Netos e netas

O título duplo, em vez de, a versão simples “Netos”, serve para mostrar meu total engajamento na luta pela igualdade de direito dos sexos e contra qualquer forma de discriminação. São seis com idades que variam de 24 para 14. São todos muito independentes, com planos próprios. Nosso relacionamento é distante, por conta da geografia, mas muito carinhoso. De parte a parte. Vejamos quem são.

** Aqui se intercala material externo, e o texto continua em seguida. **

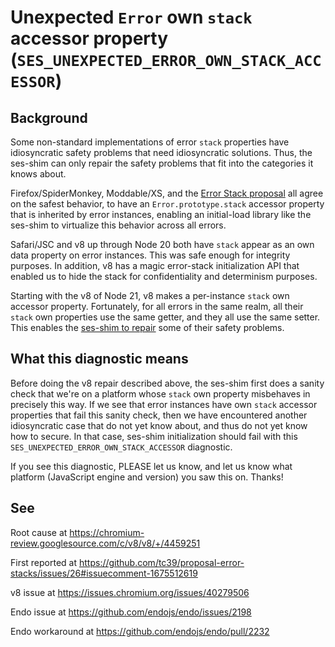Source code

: # Unexpected `Error` own `stack` accessor property (`SES_UNEXPECTED_ERROR_OWN_STACK_ACCESSOR`)

## Background

Some non-standard implementations of error `stack` properties have idiosyncratic safety problems that need idiosyncratic solutions. Thus, the ses-shim can only repair the safety problems that fit into the categories it knows about.

Firefox/SpiderMonkey, Moddable/XS, and the [Error Stack proposal](https://github.com/tc39/proposal-error-stacks/issues/26) all agree on the safest behavior, to have an `Error.prototype.stack` accessor property that is inherited by error instances, enabling an initial-load library like the ses-shim to virtualize this behavior across all errors.

Safari/JSC and v8 up through Node 20 both have `stack` appear as an own data property on error instances. This was safe enough for integrity purposes. In addition, v8 has a magic error-stack initialization API that enabled us to hide the stack for confidentiality and determinism purposes.

Starting with the v8 of Node 21, v8 makes a per-instance `stack` own accessor property. Fortunately, for all errors in the same realm, all their `stack` own properties use the same getter, and they all use the same setter. This enables the [ses-shim to repair](https://github.com/endojs/endo/pull/2232) some of their safety problems.

## What this diagnostic means

Before doing the v8 repair described above, the ses-shim first does a sanity check that we're on a platform whose `stack` own property misbehaves in precisely this way. If we see that error instances have own `stack` accessor properties that fail this sanity check, then we have encountered another idiosyncratic case that do not yet know about, and thus do not yet know how to secure. In that case, ses-shim initialization should fail with this `SES_UNEXPECTED_ERROR_OWN_STACK_ACCESSOR` diagnostic.

If you see this diagnostic, PLEASE let us know, and let us know what platform (JavaScript engine and version) you saw this on. Thanks!

## See

Root cause at https://chromium-review.googlesource.com/c/v8/v8/+/4459251

First reported at https://github.com/tc39/proposal-error-stacks/issues/26#issuecomment-1675512619

v8 issue at https://issues.chromium.org/issues/40279506

Endo issue at https://github.com/endojs/endo/issues/2198

Endo workaround at https://github.com/endojs/endo/pull/2232
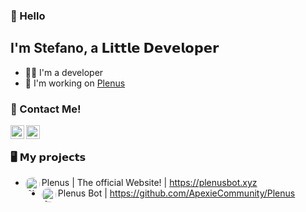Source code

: ### 🖖 Hello

## I'm Stefano, a 𝗟𝗶𝘁𝘁𝗹𝗲 𝗗𝗲𝘃𝗲𝗹𝗼𝗽𝗲𝗿

- 👨‍💻 I'm a developer
- 🧡 I'm working on [Plenus](https://github.com/ApexieCommunity/Plenus)

### 📱 Contact Me!
[<img align="left" alt="Discord" width="22px" src="https://cdn.jsdelivr.net/npm/simple-icons@v3/icons/discord.svg" />](https://discord.gg/95H7MySdHh)
[<img align="left" alt="Email" width="22px" src="https://cdn.jsdelivr.net/npm/simple-icons@v3/icons/gmail.svg" />](https://mailhide.io/e/mFtWxPfo)

<br />

### 🖥️ 𝗠𝘆 𝗽𝗿𝗼𝗷𝗲𝗰𝘁𝘀
- [<img style="border-radius: 50%;" align="left" alt="Plenus website!" width="23px" src="https://plenusbot.xyz" />](https://plenusbot.xyz) Plenus | The official Website! | https://plenusbot.xyz
- [<img style="border-radius: 50%;" align="left" alt="Poxie" width="23px" src="https://cdn.discordapp.com/emojis/927229767604903977" />](http://www.poxiebot.tk) Plenus Bot | https://github.com/ApexieCommunity/Plenus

FELIPE, 24 anos – Formou-se em Gastronomia na Faculdade SENAC, no Grande Hotel de Aguas de São Pedro. Estudou italiano à noite e planeja fazer pós-graduação em cozinha italiana. No momento está em Florença, Itália polindo seu italiano e tomando ultimas providencias para conseguir cidadania italiana, usando a linha genealógica de sua avó Neuza, que teve 4 avós italianos. Enquanto estudava à noite, já formado, montou em S.Paulo um pequeno negócio de preparação e venda de “marmitas” que vendia a uma dúzia de amigo(a)s incluindo sua avó. Antes de estudar Gastronomia, cursou 2 anos de Geografia na USP, célebre reduto de jovens talentosos com ideias da chamada “esquerda”. Depois de 2 anos convenceu-se que estava sendo usado como “massa de manobra” e mudou-se para o SENAC. O desapontamento com a USP não mudou sua posição política. Frase em correio para sua avó: “Amanhã irei a um jogo da Fiorentina (time dos “partisans”) contra o Lazio (time dos fascistas), não poderia haver um confronto mais a minha cara, hahaha”. Com o óbito de seu pai, foi o inventariante do espólio e “cuida” de sua mãe e de sua irmã Helena. Dos tempos de USP guarda a prática de rúgbi e o grupo de amigos. Escolheu a Austrália para fazer intercâmbio nos tempos de 2º grau; por várias vezes acompanhou seu pai para Congressos nos EEUU resultando que é fluente em inglês.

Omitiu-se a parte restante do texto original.